Environment Variables
| Variable | Description |
|---|---|
MECHA_DB_PATH | Override database location (default: ~/.mecha/mecha.db) |
How It Works
- Workers are added via
mecha worker add(CLI) — stored in SQLite - Server loads workers on startup and reloads the registry before each webhook match
- Tasks are queued in a channel (256 buffer), dispatched in parallel (up to 16 concurrent)

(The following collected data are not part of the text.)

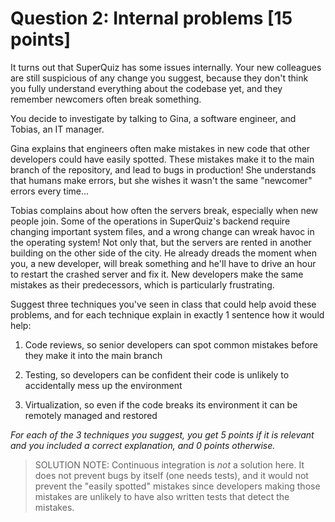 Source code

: # Question 2: Internal problems [15 points]

It turns out that SuperQuiz has some issues internally.
Your new colleagues are still suspicious of any change you suggest,
because they don't think you fully understand everything about the codebase yet,
and they remember newcomers often break something.

You decide to investigate by talking to Gina, a software engineer, and Tobias, an IT manager.

Gina explains that engineers often make mistakes in new code that other developers could have easily spotted.
These mistakes make it to the main branch of the repository, and lead to bugs in production!
She understands that humans make errors, but she wishes it wasn't the same "newcomer" errors every time...

Tobias complains about how often the servers break, especially when new people join.
Some of the operations in SuperQuiz's backend require changing important system files, and a wrong change can wreak havoc in the operating system!
Not only that, but the servers are rented in another building on the other side of the city.
He already dreads the moment when you, a new developer, will break something and he'll have to drive an hour to restart the crashed server and fix it.
New developers make the same mistakes as their predecessors, which is particularly frustrating.

Suggest three techniques you've seen in class that could help avoid these problems,
and for each technique explain in exactly 1 sentence how it would help:

1. Code reviews, so senior developers can spot common mistakes before they make it into the main branch

2. Testing, so developers can be confident their code is unlikely to accidentally mess up the environment

3. Virtualization, so even if the code breaks its environment it can be remotely managed and restored

_For each of the 3 techniques you suggest, you get 5 points if it is relevant and you included a correct explanation, and 0 points otherwise._

> SOLUTION NOTE:
> Continuous integration is _not_ a solution here. It does not prevent bugs by itself (one needs tests), and it would not prevent the "easily spotted" mistakes
> since developers making those mistakes are unlikely to have also written tests that detect the mistakes.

- Results are written back to GitHub if the task originated from a webhook
Rate Limiting
Each worker has a token bucket rate limiter (2 requests/second, burst of 5). Rate-limited tasks are re-queued automatically, not failed.
Task Retry
Transport errors (connection refused, timeout, DNS failure) trigger automatic retry with exponential backoff:
| Attempt | Delay |
|---|---|
| 1 | 30 seconds |
| 2 | 60 seconds |
| 3 | 120 seconds |
Tasks that exhaust all retries are dead-lettered (permanently failed). Non-transport errors (4xx, invalid response) fail immediately.
Observability
Metrics Endpoint
GET /metrics returns Prometheus-compatible metrics:
mecha_tasks_created 42
mecha_tasks_completed 38
mecha_tasks_failed 2
mecha_tasks_recovered 5
mecha_tasks_retried 3
mecha_tasks_rate_limited 1
mecha_tasks_dedup_skipped 0
mecha_dispatch_latency_ms_avg 4500.000000
mecha_queue_depth 0
mecha_webhooks_received 40
mecha_writeback_ok 35
mecha_writeback_fail 1
mecha_events_dedup_skipped 2The /metrics endpoint is public (no API key required) for scraper access.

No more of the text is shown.